SUPPLIED RECORDS Block Start

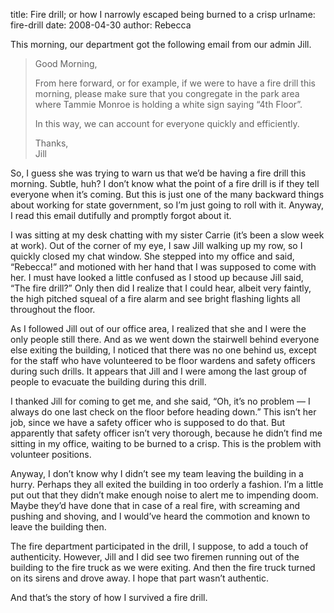 title: Fire drill; or how I narrowly escaped being burned to a crisp
urlname: fire-drill
date: 2008-04-30
author: Rebecca

This morning, our department got the following email from our admin Jill.

<blockquote class="blockquote pl-3 border-lest">
	<p>Good Morning,</p>
	<p>From here forward, or for example, if we were to have a fire drill this
	morning, please make sure that you congregate in the park area where Tammie
	Monroe is holding a white sign saying &ldquo;4th Floor&rdquo;.</p>
	<p>In this way, we can account for everyone quickly and efficiently.</p>
	<p>Thanks,<br>Jill</p>
</blockquote>

So, I guess she was trying to warn us that we&#x02bc;d be having a fire drill
this morning. Subtle, huh? I don&#x02bc;t know what the point of a fire drill is
if they tell everyone when it&#x02bc;s coming. But this is just one of the many
backward things about working for state government, so I&#x02bc;m just going to
roll with it. Anyway, I read this email dutifully and promptly forgot about it.

I was sitting at my desk chatting with my sister Carrie (it&#x02bc;s been a slow
week at work). Out of the corner of my eye, I saw Jill walking up my row, so I
quickly closed my chat window. She stepped into my office and said,
&ldquo;Rebecca!&rdquo; and motioned with her hand that I was supposed to come
with her. I must have looked a little confused as I stood up because Jill said,
&ldquo;The fire drill?&rdquo; Only then did I realize that I could hear, albeit
very faintly, the high pitched squeal of a fire alarm and see bright flashing
lights all throughout the floor.

As I followed Jill out of our office area, I realized that she and I were the
only people still there. And as we went down the stairwell behind everyone else
exiting the building, I noticed that there was no one behind us, except for the
staff who have volunteered to be floor wardens and safety officers during such
drills. It appears that Jill and I were among the last group of people to
evacuate the building during this drill.

I thanked Jill for coming to get me, and she said, &ldquo;Oh, it&#x02bc;s no
problem &mdash; I always do one last check on the floor before heading
down.&rdquo; This isn&#x02bc;t her job, since we have a safety officer who is
supposed to do that. But apparently that safety officer isn&#x02bc;t very
thorough, because he didn&#x02bc;t find me sitting in my office, waiting to be
burned to a crisp. This is the problem with volunteer positions.

Anyway, I don&#x02bc;t know why I didn&#x02bc;t see my team leaving the building
in a hurry. Perhaps they all exited the building in too orderly a fashion.
I&#x02bc;m a little put out that they didn&#x02bc;t make enough noise to alert
me to impending doom. Maybe they&#x02bc;d have done that in case of a real fire,
with screaming and pushing and shoving, and I would&#x02bc;ve heard the
commotion and known to leave the building then.

The fire department participated in the drill, I suppose, to add a touch of
authenticity. However, Jill and I did see two firemen running out of the
building to the fire truck as we were exiting. And then the fire truck turned on
its sirens and drove away. I hope that part wasn&#x02bc;t authentic.

And that&#x02bc;s the story of how I survived a fire drill.
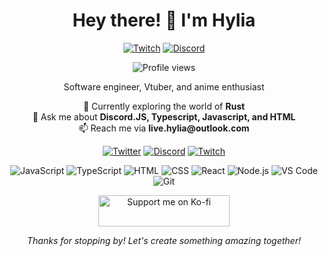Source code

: <h1 align="center">Hey there! 👋 I'm Hylia</h1>
<p align="center">
  <a href="https://www.twitch.tv/0xhylia" target="_blank"><img src="https://img.shields.io/twitch/status/0xhylia?style=social&style=for-the-badge" alt="Twitch"></a>
  <a href="https://invite.hyperstar.info" target="_blank"><img src="https://img.shields.io/discord/1110574418733838489?label=Discord&logo=discord&style=for-the-badge" alt="Discord"></a>
</p>

<p align="center">
  <img src="https://komarev.com/ghpvc/?username=0xhylia&label=Profile%20views&color=0e75b6&style=flat-square" alt="Profile views">
</p>

<p align="center">Software engineer, Vtuber, and anime enthusiast</p>

<p align="center">
  🌱 Currently exploring the world of <strong>Rust</strong><br>
  💬 Ask me about <strong>Discord.JS, Typescript, Javascript, and HTML</strong><br>
  📫 Reach me via <strong>live.hylia@outlook.com</strong>
</p>

<p align="center">
  <a href="https://twitter.com/HyperHylia" target="_blank"><img src="https://img.icons8.com/color/48/000000/twitter--v1.png" alt="Twitter"></a>
  <a href="https://discord.gg/hCqQDuUY3r" target="_blank"><img src="https://img.icons8.com/color/48/000000/discord-new-logo.png" alt="Discord"></a>
  <a href="https://www.twitch.tv/0xhylia" target="_blank"><img src="https://img.icons8.com/color/48/000000/twitch--v1.png" alt="Twitch"></a>
</p>

<p align="center">
  <img src="https://img.icons8.com/color/48/000000/javascript--v1.png" alt="JavaScript">
  <img src="https://img.icons8.com/color/48/000000/typescript--v1.png" alt="TypeScript">
  <img src="https://img.icons8.com/color/48/000000/html-5--v1.png" alt="HTML">
  <img src="https://img.icons8.com/color/48/000000/css3.png" alt="CSS">
  <img src="https://img.icons8.com/color/48/000000/react-native.png" alt="React">
  <img src="https://img.icons8.com/color/48/000000/nodejs.png" alt="Node.js">
  <img src="https://img.icons8.com/color/48/000000/visual-studio-code-2019.png" alt="VS Code">
  <img src="https://img.icons8.com/color/48/000000/git.png" alt="Git">
</p>

<p align="center">
  <a href="https://ko-fi.com/zenithvt"><img src="https://cdn.ko-fi.com/cdn/kofi3.png?v=3" alt="Support me on Ko-fi" width="210" height="50"></a>
</p>

<p align="center"><em>Thanks for stopping by! Let's create something amazing together!</em></p>
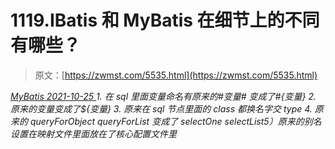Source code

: <!--yml
category: 未分类
date: 0001-01-01 00:00:00
-->

# 1119.IBatis 和 MyBatis 在细节上的不同有哪些？

> 原文：[https://zwmst.com/5535.html](https://zwmst.com/5535.html)

   [ *MyBatis* ](https://zwmst.com/mybatis)*[ <time datetime="2021-10-26T00:18:38+08:00"> 2021-10-25 </time> ](https://zwmst.com/5535.html)  1.  在 sql 里面变量命名有原来的#变量# 变成了#{变量}
2.  原来的$变量$变成了${变量}
3.  原来在 sql 节点里面的 class 都换名字交 type
4.  原来的 queryForObject queryForList 变成了 selectOne selectList5）原来的别名设置在映射文件里面放在了核心配置文件里*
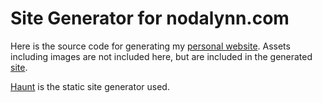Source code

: # Site Generator for nodalynn.com

Here is the source code for generating my [personal website](https://nodalynn.com).
Assets including images are not included here, but are included in the generated
[site](https://github.com/niltnir/niltnir.github.io).

[Haunt](https://dthompson.us/projects/haunt.html) is the static site generator used.
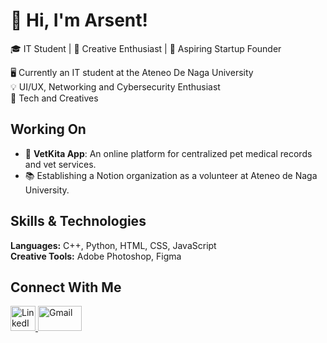 # 👋 Hi, I'm Arsent!  
🎓 IT Student | 🌟 Creative Enthusiast | 🚀 Aspiring Startup Founder  


🖥️ Currently an IT student at the Ateneo De Naga University</br>
💡  UI/UX, Networking and Cybersecurity Enthusiast</br>
🎨 Tech and Creatives</br>

## Working On  
- 🚀 **VetKita App**: An online platform for centralized pet medical records and vet services.  
- 📚 Establishing a Notion organization as a volunteer at Ateneo de Naga University.

## Skills & Technologies  
**Languages:** C++, Python, HTML, CSS, JavaScript  
**Creative Tools:** Adobe Photoshop, Figma  

## Connect With Me  
<a href="https://www.linkedin.com/in/arsents-profile/">
  <img src="https://content.linkedin.com/content/dam/me/business/en-us/amp/brand-site/v2/bg/LI-Bug.svg.original.svg" alt="LinkedIn" width="40" height="40">
</a>

<a href="mailto:mlbico@gbox.adnu.edu.ph">
  <img src="https://1000logos.net/wp-content/uploads/2021/05/Gmail-logo.png" alt="Gmail" width="70" height="40">
</a>

<!---
Tinesra/Tinesra is a ✨ special ✨ repository because its `README.md` (this file) appears on your GitHub profile.
You can click the Preview link to take a look at your changes.
--->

SUPPLIED RECORDS Block End

> **ACTIVITY**: What you return must match the records letter for letter, except that the pictures stay out.

> **WRITTEN SOLUTION**:
 title: Fire drill; or how I narrowly escaped being burned to a crisp
urlname: fire-drill
date: 2008-04-30
author: Rebecca

This morning, our department got the following email from our admin Jill.

<blockquote class="blockquote pl-3 border-lest">
	<p>Good Morning,</p>
	<p>From here forward, or for example, if we were to have a fire drill this
	morning, please make sure that you congregate in the park area where Tammie
	Monroe is holding a white sign saying &ldquo;4th Floor&rdquo;.</p>
	<p>In this way, we can account for everyone quickly and efficiently.</p>
	<p>Thanks,<br>Jill</p>
</blockquote>

So, I guess she was trying to warn us that we&#x02bc;d be having a fire drill
this morning. Subtle, huh? I don&#x02bc;t know what the point of a fire drill is
if they tell everyone when it&#x02bc;s coming. But this is just one of the many
backward things about working for state government, so I&#x02bc;m just going to
roll with it. Anyway, I read this email dutifully and promptly forgot about it.

I was sitting at my desk chatting with my sister Carrie (it&#x02bc;s been a slow
week at work). Out of the corner of my eye, I saw Jill walking up my row, so I
quickly closed my chat window. She stepped into my office and said,
&ldquo;Rebecca!&rdquo; and motioned with her hand that I was supposed to come
with her. I must have looked a little confused as I stood up because Jill said,
&ldquo;The fire drill?&rdquo; Only then did I realize that I could hear, albeit
very faintly, the high pitched squeal of a fire alarm and see bright flashing
lights all throughout the floor.

As I followed Jill out of our office area, I realized that she and I were the
only people still there. And as we went down the stairwell behind everyone else
exiting the building, I noticed that there was no one behind us, except for the
staff who have volunteered to be floor wardens and safety officers during such
drills. It appears that Jill and I were among the last group of people to
evacuate the building during this drill.

I thanked Jill for coming to get me, and she said, &ldquo;Oh, it&#x02bc;s no
problem &mdash; I always do one last check on the floor before heading
down.&rdquo; This isn&#x02bc;t her job, since we have a safety officer who is
supposed to do that. But apparently that safety officer isn&#x02bc;t very
thorough, because he didn&#x02bc;t find me sitting in my office, waiting to be
burned to a crisp. This is the problem with volunteer positions.

Anyway, I don&#x02bc;t know why I didn&#x02bc;t see my team leaving the building
in a hurry. Perhaps they all exited the building in too orderly a fashion.
I&#x02bc;m a little put out that they didn&#x02bc;t make enough noise to alert
me to impending doom. Maybe they&#x02bc;d have done that in case of a real fire,
with screaming and pushing and shoving, and I would&#x02bc;ve heard the
commotion and known to leave the building then.

The fire department participated in the drill, I suppose, to add a touch of
authenticity. However, Jill and I did see two firemen running out of the
building to the fire truck as we were exiting. And then the fire truck turned on
its sirens and drove away. I hope that part wasn&#x02bc;t authentic.

And that&#x02bc;s the story of how I survived a fire drill.
Source code

: <h1 align="center">Hey there! 👋 I'm Hylia</h1>
<p align="center">
  <a href="https://www.twitch.tv/0xhylia" target="_blank"><img src="https://img.shields.io/twitch/status/0xhylia?style=social&style=for-the-badge" alt="Twitch"></a>
  <a href="https://invite.hyperstar.info" target="_blank"><img src="https://img.shields.io/discord/1110574418733838489?label=Discord&logo=discord&style=for-the-badge" alt="Discord"></a>
</p>

<p align="center">
  <img src="https://komarev.com/ghpvc/?username=0xhylia&label=Profile%20views&color=0e75b6&style=flat-square" alt="Profile views">
</p>

<p align="center">Software engineer, Vtuber, and anime enthusiast</p>

<p align="center">
  🌱 Currently exploring the world of <strong>Rust</strong><br>
  💬 Ask me about <strong>Discord.JS, Typescript, Javascript, and HTML</strong><br>
  📫 Reach me via <strong>live.hylia@outlook.com</strong>
</p>

<p align="center">
  <a href="https://twitter.com/HyperHylia" target="_blank"><img src="https://img.icons8.com/color/48/000000/twitter--v1.png" alt="Twitter"></a>
  <a href="https://discord.gg/hCqQDuUY3r" target="_blank"><img src="https://img.icons8.com/color/48/000000/discord-new-logo.png" alt="Discord"></a>
  <a href="https://www.twitch.tv/0xhylia" target="_blank"><img src="https://img.icons8.com/color/48/000000/twitch--v1.png" alt="Twitch"></a>
</p>

<p align="center">
  <img src="https://img.icons8.com/color/48/000000/javascript--v1.png" alt="JavaScript">
  <img src="https://img.icons8.com/color/48/000000/typescript--v1.png" alt="TypeScript">
  <img src="https://img.icons8.com/color/48/000000/html-5--v1.png" alt="HTML">
  <img src="https://img.icons8.com/color/48/000000/css3.png" alt="CSS">
  <img src="https://img.icons8.com/color/48/000000/react-native.png" alt="React">
  <img src="https://img.icons8.com/color/48/000000/nodejs.png" alt="Node.js">
  <img src="https://img.icons8.com/color/48/000000/visual-studio-code-2019.png" alt="VS Code">
  <img src="https://img.icons8.com/color/48/000000/git.png" alt="Git">
</p>

<p align="center">
  <a href="https://ko-fi.com/zenithvt"><img src="https://cdn.ko-fi.com/cdn/kofi3.png?v=3" alt="Support me on Ko-fi" width="210" height="50"></a>
</p>

<p align="center"><em>Thanks for stopping by! Let's create something amazing together!</em></p>
Source code

: <!--yml
category: 未分类
date: 0001-01-01 00:00:00
-->

# 1119.IBatis 和 MyBatis 在细节上的不同有哪些？

> 原文：[https://zwmst.com/5535.html](https://zwmst.com/5535.html)

   [ *MyBatis* ](https://zwmst.com/mybatis)*[ <time datetime="2021-10-26T00:18:38+08:00"> 2021-10-25 </time> ](https://zwmst.com/5535.html)  1.  在 sql 里面变量命名有原来的#变量# 变成了#{变量}
2.  原来的$变量$变成了${变量}
3.  原来在 sql 节点里面的 class 都换名字交 type
4.  原来的 queryForObject queryForList 变成了 selectOne selectList5）原来的别名设置在映射文件里面放在了核心配置文件里*
Source code

: # Site Generator for nodalynn.com

Here is the source code for generating my [personal website](https://nodalynn.com).
Assets including images are not included here, but are included in the generated
[site](https://github.com/niltnir/niltnir.github.io).

[Haunt](https://dthompson.us/projects/haunt.html) is the static site generator used.
 # 👋 Hi, I'm Arsent!  
🎓 IT Student | 🌟 Creative Enthusiast | 🚀 Aspiring Startup Founder  


🖥️ Currently an IT student at the Ateneo De Naga University</br>
💡  UI/UX, Networking and Cybersecurity Enthusiast</br>
🎨 Tech and Creatives</br>

## Working On  
- 🚀 **VetKita App**: An online platform for centralized pet medical records and vet services.  
- 📚 Establishing a Notion organization as a volunteer at Ateneo de Naga University.

## Skills & Technologies  
**Languages:** C++, Python, HTML, CSS, JavaScript  
**Creative Tools:** Adobe Photoshop, Figma  

## Connect With Me  
<a href="https://www.linkedin.com/in/arsents-profile/">
  <img src="https://content.linkedin.com/content/dam/me/business/en-us/amp/brand-site/v2/bg/LI-Bug.svg.original.svg" alt="LinkedIn" width="40" height="40">
</a>

<a href="mailto:mlbico@gbox.adnu.edu.ph">
  <img src="https://1000logos.net/wp-content/uploads/2021/05/Gmail-logo.png" alt="Gmail" width="70" height="40">
</a>

<!---
Tinesra/Tinesra is a ✨ special ✨ repository because its `README.md` (this file) appears on your GitHub profile.
You can click the Preview link to take a look at your changes.
--->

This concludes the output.